Pros And Cons Of Still Living At Home


It’s very common for former college superstars (the definition of the word “superstar” in this instance is used loosely) to come home from a grueling 4 years of binge drinking and 1000 level classes, only to find that they can’t afford to move out on their own. Welcome to Postgrad Life: Stage 1.

Once you get past the initial depression stemming from the fact that you once ruled a kingdom of drunken hookups populated only by your best friends, only to move back home and ask mommy to leave the garage door open for you so you can come home after dark, you’ll quickly start to see both the pros and cons of this new living arrangement.

First, the Pros:

  • You won’t have to pay your grocery bill. This means that it won’t be another Ramen-filled week. We’re talking chicken, steak, pasta, rack of lamb, etc. The sky is the limit, really.
  • Free laundry services. I know what you’re thinking. Yes, your mom will probably tell you that she won’t do your laundry for you and it’s your responsibility, but guess what? You just leave it in the washer with the next load on top waiting to be put in, then head off to your death-grip of a job, and by the time you come home it’ll be done and folded on top of your neatly made bed. Thanks, Mom!
  • Free DD. That’s right. No one wants you to get a DUI, especially not your parents. So what choice do they have? It would be irresponsible to let you drive home, so they’ll just have to come pick you up.
  • Better everything. Better TV. Better kitchen. Better A/C. Better furniture. Everything is better. Why? Because they’ve worked their whole lives for all this expensive crap that you can’t even afford the generic version of.

Now, the Cons:

  • There is absolutely no cool way to say to a girl, “You want to come home to my parents house?” Just give up. You can tell them that your place is under renovation while they install your indoor swimming pool, or that you had to get the wooden floors replaced after your massive party the previous weekend, so that they take you to their place instead. This will haunt you until you somehow trick a girl into seriously dating you and she understands your pain, and you can just pray she has a place of her own.
  • No matter how much smarter than your parents you may be now (look at you with your fancy Bachelor’s Degree in Communications!) they will always have this card to play: “My house, my rules.” Well shit, Mom and Dad.

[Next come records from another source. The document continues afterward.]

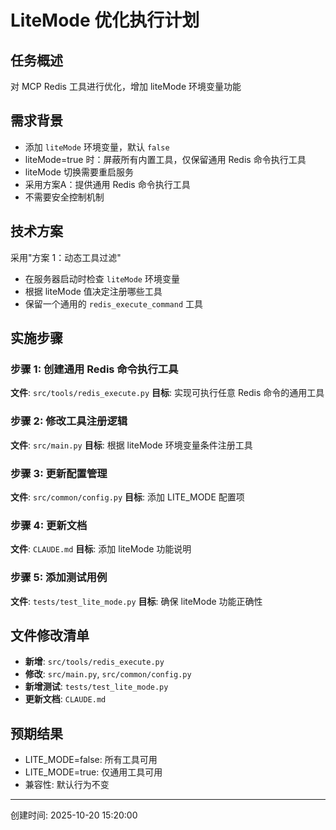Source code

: # LiteMode 优化执行计划

## 任务概述
对 MCP Redis 工具进行优化，增加 liteMode 环境变量功能

## 需求背景
- 添加 `liteMode` 环境变量，默认 `false`
- liteMode=true 时：屏蔽所有内置工具，仅保留通用 Redis 命令执行工具
- liteMode 切换需要重启服务
- 采用方案A：提供通用 Redis 命令执行工具
- 不需要安全控制机制

## 技术方案
采用"方案 1：动态工具过滤"
- 在服务器启动时检查 `liteMode` 环境变量
- 根据 liteMode 值决定注册哪些工具
- 保留一个通用的 `redis_execute_command` 工具

## 实施步骤

### 步骤 1: 创建通用 Redis 命令执行工具
**文件**: `src/tools/redis_execute.py`
**目标**: 实现可执行任意 Redis 命令的通用工具

### 步骤 2: 修改工具注册逻辑
**文件**: `src/main.py`
**目标**: 根据 liteMode 环境变量条件注册工具

### 步骤 3: 更新配置管理
**文件**: `src/common/config.py`
**目标**: 添加 LITE_MODE 配置项

### 步骤 4: 更新文档
**文件**: `CLAUDE.md`
**目标**: 添加 liteMode 功能说明

### 步骤 5: 添加测试用例
**文件**: `tests/test_lite_mode.py`
**目标**: 确保 liteMode 功能正确性

## 文件修改清单
- **新增**: `src/tools/redis_execute.py`
- **修改**: `src/main.py`, `src/common/config.py`
- **新增测试**: `tests/test_lite_mode.py`
- **更新文档**: `CLAUDE.md`

## 预期结果
- LITE_MODE=false: 所有工具可用
- LITE_MODE=true: 仅通用工具可用
- 兼容性: 默认行为不变

---
创建时间: 2025-10-20 15:20:00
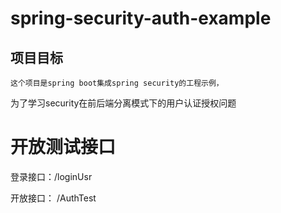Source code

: # spring-security-auth-example


## 项目目标

    这个项目是spring boot集成spring security的工程示例，
为了学习security在前后端分离模式下的用户认证授权问题


# 开放测试接口

登录接口：/loginUsr 

开放接口： /AuthTest



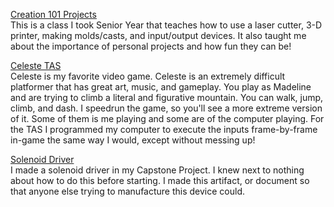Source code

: [Creation 101 Projects](creation101.md)  
This is a class I took Senior Year that teaches how to use a laser cutter, 3-D printer, making molds/casts, and input/output devices. It also taught me about the importance of personal projects and how fun they can be!

[Celeste TAS](celeste.md)  
Celeste is my favorite video game. Celeste is an extremely difficult platformer that has great art, music, and gameplay. You play as Madeline and are trying to climb a literal and figurative mountain. You can walk, jump, climb, and dash. I speedrun the game, so you'll see a more extreme version of it. Some of them is me playing and some are of the computer playing. For the TAS I programmed my computer to execute the inputs frame-by-frame in-game the same way I would, except without messing up!

[Solenoid Driver](AutomationSubsystem.pdf)  
I made a solenoid driver in my Capstone Project. I knew next to nothing about how to do this before starting.
I made this artifact, or document so that anyone else trying to manufacture this device could.
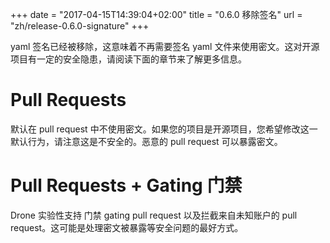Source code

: +++
date = "2017-04-15T14:39:04+02:00"
title = "0.6.0 移除签名"
url = "zh/release-0.6.0-signature"
+++

<!--The yaml signature file is now removed. This means you no longer have to sign your yaml every time it changes in order to expose secrets. This does have some security implications for open source projects. Please read below.-->

yaml 签名已经被移除，这意味着不再需要签名 yaml 文件来使用密文。这对开源项目有一定的安全隐患，请阅读下面的章节来了解更多信息。

<!--# Pull Requests-->

# Pull Requests

<!--Secrets are not exposed to pull requests by default. If your repository is public and you choose to override this behavior please note that your secrets are not safe. It is possible for a bad actor to submit a pull request and expose your secrets.-->

默认在 pull request 中不使用密文。如果您的项目是开源项目，您希望修改这一默认行为，请注意这是不安全的。恶意的 pull request 可以暴露密文。

<!--# Pull Requests + Gating-->

# Pull Requests + Gating 门禁

<!--Drone has experimental support for gating pull requests and blocking builds from unknown accounts. This is perhaps the best way to mitigate security issues when exposing secrets to pull requests.-->

Drone 实验性支持 门禁 gating pull request 以及拦截来自未知账户的 pull request。这可能是处理密文被暴露等安全问题的最好方式。

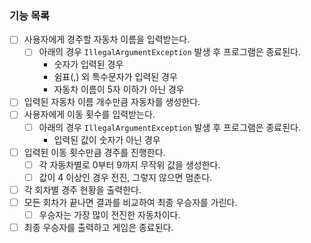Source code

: ### 기능 목록

- [ ] 사용자에게 경주할 자동차 이름을 입력받는다.
  - [ ] 아래의 경우 `IllegalArgumentException` 발생 후 프로그램은 종료된다.
    - 숫자가 입력된 경우
    - 쉼표(,) 외 특수문자가 입력된 경우
    - 자동차 이름이 5자 이하가 아닌 경우
- [ ] 입력된 자동차 이름 개수만큼 자동차를 생성한다.
- [ ] 사용자에게 이동 횟수를 입력받는다.
  - [ ] 아래의 경우 `IllegalArgumentException` 발생 후 프로그램은 종료된다.
    - 입력된 값이 숫자가 아닌 경우
- [ ] 입력된 이동 횟수만큼 경주를 진행한다.
  - [ ] 각 자동차별로 0부터 9까지 무작위 값을 생성한다.
  - [ ] 값이 4 이상인 경우 전진, 그렇지 않으면 멈춘다.
- [ ] 각 회차별 경주 현황을 출력한다.
- [ ] 모든 회차가 끝나면 결과를 비교하여 최종 우승자를 가린다.
  - [ ] 우승자는 가장 많이 전진한 자동차이다.
- [ ] 최종 우승자를 출력하고 게임은 종료된다.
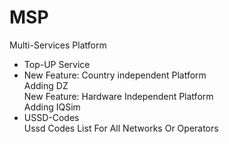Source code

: # MSP
Multi-Services Platform</br>

<ul>
<li>Top-UP Service</br>
  <li>New Feature: Country independent Platform </br>
    Adding DZ</br>
  New Feature: Hardware Independent Platform</br>
    Adding IQSim</br>
</li>
<li>USSD-Codes</br>
  Ussd Codes List For All Networks Or Operators</br>
</li>
</ul>
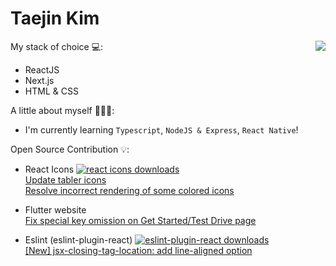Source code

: Taejin Kim
============
<img align='right' src="https://github-readme-stats.vercel.app/api?username=kimtaejin3&show_icons=true">

My stack of choice 💻: 
- ReactJS 
- Next.js
- HTML & CSS

A little about myself 🕵🏻‍♂️:
- I'm currently learning `Typescript`, `NodeJS & Express`, `React Native`!

Open Source Contribution 💡:
- React Icons <a href="https://npmjs.com/react-icons"><img src="https://img.shields.io/npm/dm/react-icons.svg?style=plastic&logo=npm&label=&color=9cf" alt="react icons downloads" /></a> <br>
[Update tabler icons](https://github.com/react-icons/react-icons/pull/811) <br/>
[Resolve incorrect rendering of some colored icons](https://github.com/react-icons/react-icons/pull/830)

- Flutter website <br>
[Fix special key omission on Get Started/Test Drive page](https://github.com/flutter/website/pull/10721)

- Eslint (eslint-plugin-react) <a href="https://npmjs.com/eslint-plugin-react"><img src="https://img.shields.io/npm/dm/eslint-plugin-react.svg?style=plastic&logo=npm&label=&color=9cf" alt="eslint-plugin-react downloads" /></a> <br>
[[New] jsx-closing-tag-location: add line-aligned option](https://github.com/jsx-eslint/eslint-plugin-react/pull/3777)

Way to throw that trump card out early on! I was just saying if we could upgrade our cable/internet package to allow DVR’ing 3 shows at the same time, you could get your PBS Special while I record The League and Workaholics. Sheesh.
  • They will always know when you drank too much. This will lead to “Are you sure you shouldn’t slow it down a bit…” or “I worry that you may have a problem” or “Your great-great-great-grandfather was an alcoholic, so be careful.” Get off my back. Why do you think I’m drinking so much? Because I’m still sleeping in my childhood bedroom on my twin bed. I had bigger beds than this in college.
  • They still get to tell you to do yard work. Oh you thought that was done? No. Not as long as you live there and decide that the appropriate place to puke is her hydrangea bushes (which it is). Weed pulling duty and lawn mowing responsibility are likely to occur. It’s best to constantly tell them you are busy with volunteer work and just be as vague as possible about it. Then you go to the local bar for X hours.
  • After the summer is over and they realize you’re going to be there for longer than they thought, they’ll start making excuses for you to their friends: “Oh, he’s just saving his money so he can buy his own home at 24 and start his own company!” or “He’s holding out for a management position!” or “With the way the economy is, he just needs to save until he can get on his feet!” But then it just starts getting personal: “Your son is no prize, either!”
  • Local bars means local people, AKA “Townies,” and you are now one of them. Soak it in. Yes. See that bearded guy over there who is wearing his high school letter jacket, and graduated in 1998? He went away to college and moved home too. Run.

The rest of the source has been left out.